About this exercise:
Every line of the records below that holds the word "Microsoft" belongs in the answer.

**** Data for processing

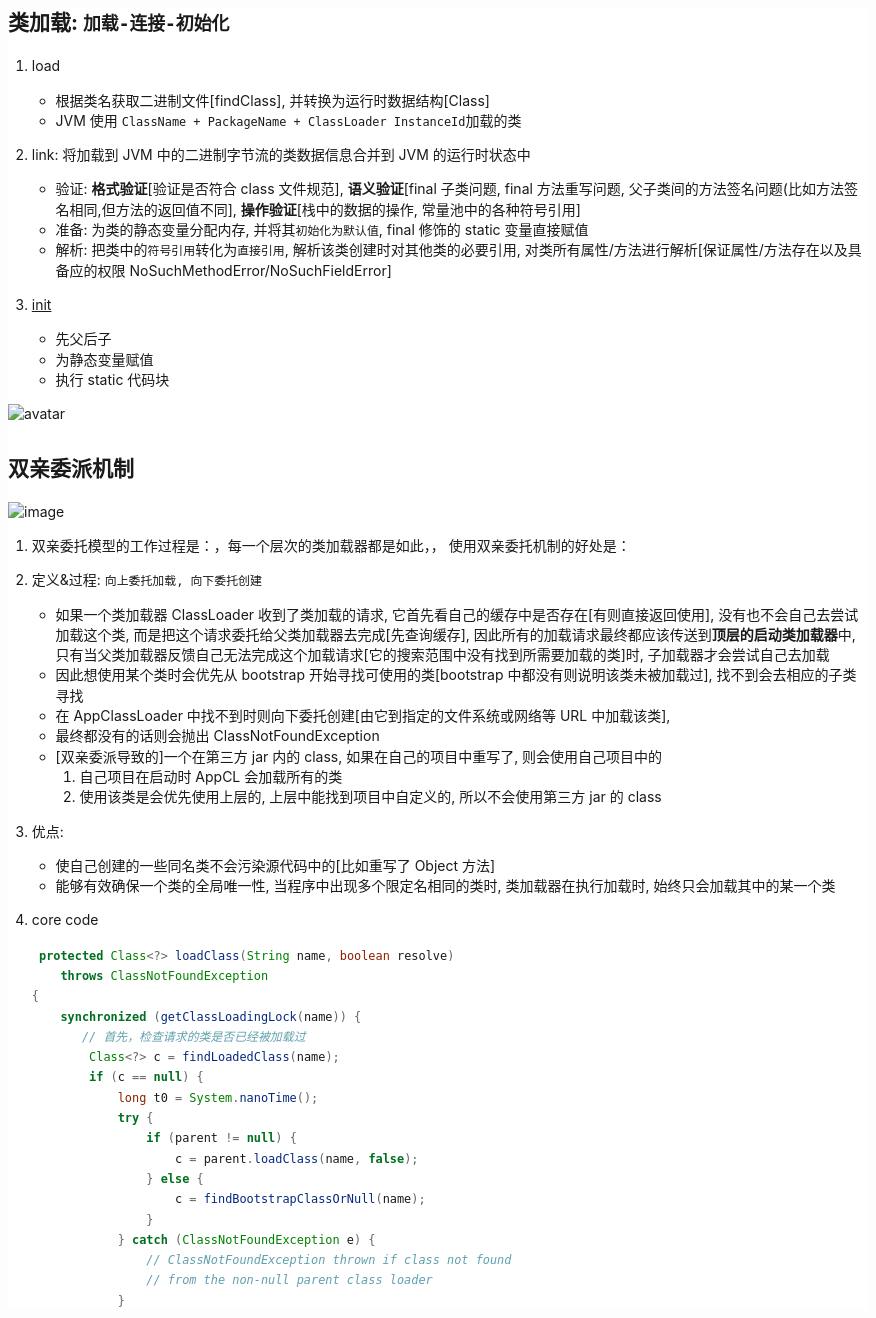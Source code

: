 ## 类加载: `加载-连接-初始化`

1. load

   - 根据类名获取二进制文件[findClass], 并转换为运行时数据结构[Class]
   - JVM 使用 `ClassName + PackageName + ClassLoader InstanceId`加载的类

2. link: 将加载到 JVM 中的二进制字节流的类数据信息合并到 JVM 的运行时状态中

   - 验证: **格式验证**[验证是否符合 class 文件规范], **语义验证**[final 子类问题, final 方法重写问题, 父子类间的方法签名问题(比如方法签名相同,但方法的返回值不同], **操作验证**[栈中的数据的操作, 常量池中的各种符号引用]
   - 准备: 为类的静态变量分配内存, 并将其`初始化为默认值`, final 修饰的 static 变量直接赋值
   - 解析: 把类中的`符号引用`转化为`直接引用`, 解析该类创建时对其他类的必要引用, 对类所有属性/方法进行解析[保证属性/方法存在以及具备应的权限 NoSuchMethodError/NoSuchFieldError]

3. [init](#class-initialization)

   - 先父后子
   - 为静态变量赋值
   - 执行 static 代码块

![avatar](https://user-images.githubusercontent.com/42330329/70802885-a7ecf380-1ded-11ea-8869-51282b8f8b1e.jpg)

## 双亲委派机制

![image](https://user-images.githubusercontent.com/42330329/112717216-1ba10a00-8f26-11eb-8109-899432a63a47.png)

1. 双亲委托模型的工作过程是：，每一个层次的类加载器都是如此，，
   使用双亲委托机制的好处是：

2. 定义&过程: `向上委托加载, 向下委托创建`

   - 如果一个类加载器 ClassLoader 收到了类加载的请求, 它首先看自己的缓存中是否存在[有则直接返回使用], 没有也不会自己去尝试加载这个类, 而是把这个请求委托给父类加载器去完成[先查询缓存], 因此所有的加载请求最终都应该传送到**顶层的启动类加载器**中, 只有当父类加载器反馈自己无法完成这个加载请求[它的搜索范围中没有找到所需要加载的类]时, 子加载器才会尝试自己去加载
   - 因此想使用某个类时会优先从 bootstrap 开始寻找可使用的类[bootstrap 中都没有则说明该类未被加载过], 找不到会去相应的子类寻找
   - 在 AppClassLoader 中找不到时则向下委托创建[由它到指定的文件系统或网络等 URL 中加载该类],
   - 最终都没有的话则会抛出 ClassNotFoundException
   - [双亲委派导致的]一个在第三方 jar 内的 class, 如果在自己的项目中重写了, 则会使用自己项目中的
     1. 自己项目在启动时 AppCL 会加载所有的类
     2. 使用该类是会优先使用上层的, 上层中能找到项目中自定义的, 所以不会使用第三方 jar 的 class

3. 优点:

   - 使自己创建的一些同名类不会污染源代码中的[比如重写了 Object 方法]
   - 能够有效确保一个类的全局唯一性, 当程序中出现多个限定名相同的类时, 类加载器在执行加载时, 始终只会加载其中的某一个类

4. core code

   ```java
    protected Class<?> loadClass(String name, boolean resolve)
       throws ClassNotFoundException
   {
       synchronized (getClassLoadingLock(name)) {
          // ⾸先，检查请求的类是否已经被加载过
           Class<?> c = findLoadedClass(name);
           if (c == null) {
               long t0 = System.nanoTime();
               try {
                   if (parent != null) {
                       c = parent.loadClass(name, false);
                   } else {
                       c = findBootstrapClassOrNull(name);
                   }
               } catch (ClassNotFoundException e) {
                   // ClassNotFoundException thrown if class not found
                   // from the non-null parent class loader
               }

   ```
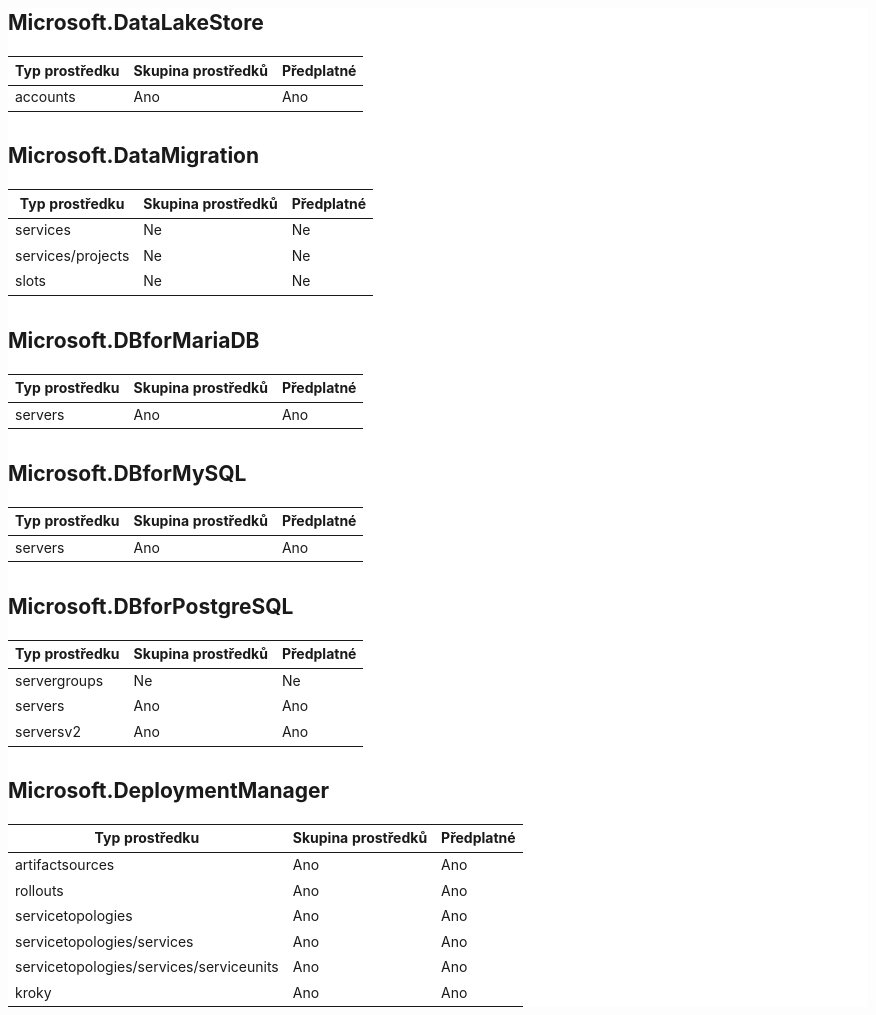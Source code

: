 ## <a name="microsoftdatalakestore"></a>Microsoft.DataLakeStore
| Typ prostředku | Skupina prostředků | Předplatné |
| ------------- | ----------- | ---------- |
| accounts | Ano | Ano |

## <a name="microsoftdatamigration"></a>Microsoft.DataMigration
| Typ prostředku | Skupina prostředků | Předplatné |
| ------------- | ----------- | ---------- |
| services | Ne | Ne |
| services/projects | Ne | Ne |
| slots | Ne | Ne |

## <a name="microsoftdbformariadb"></a>Microsoft.DBforMariaDB
| Typ prostředku | Skupina prostředků | Předplatné |
| ------------- | ----------- | ---------- |
| servers | Ano | Ano |

## <a name="microsoftdbformysql"></a>Microsoft.DBforMySQL
| Typ prostředku | Skupina prostředků | Předplatné |
| ------------- | ----------- | ---------- |
| servers | Ano | Ano |

## <a name="microsoftdbforpostgresql"></a>Microsoft.DBforPostgreSQL
| Typ prostředku | Skupina prostředků | Předplatné |
| ------------- | ----------- | ---------- |
| servergroups | Ne | Ne |
| servers | Ano | Ano |
| serversv2 | Ano | Ano |

## <a name="microsoftdeploymentmanager"></a>Microsoft.DeploymentManager
| Typ prostředku | Skupina prostředků | Předplatné |
| ------------- | ----------- | ---------- |
| artifactsources | Ano | Ano |
| rollouts | Ano | Ano |
| servicetopologies | Ano | Ano |
| servicetopologies/services | Ano | Ano |
| servicetopologies/services/serviceunits | Ano | Ano |
| kroky | Ano | Ano |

********

Response to this exercise:
: ## <a name="microsoftdatalakestore"></a>Microsoft.DataLakeStore
## <a name="microsoftdatamigration"></a>Microsoft.DataMigration
## <a name="microsoftdbformariadb"></a>Microsoft.DBforMariaDB
## <a name="microsoftdbformysql"></a>Microsoft.DBforMySQL
## <a name="microsoftdbforpostgresql"></a>Microsoft.DBforPostgreSQL
## <a name="microsoftdeploymentmanager"></a>Microsoft.DeploymentManager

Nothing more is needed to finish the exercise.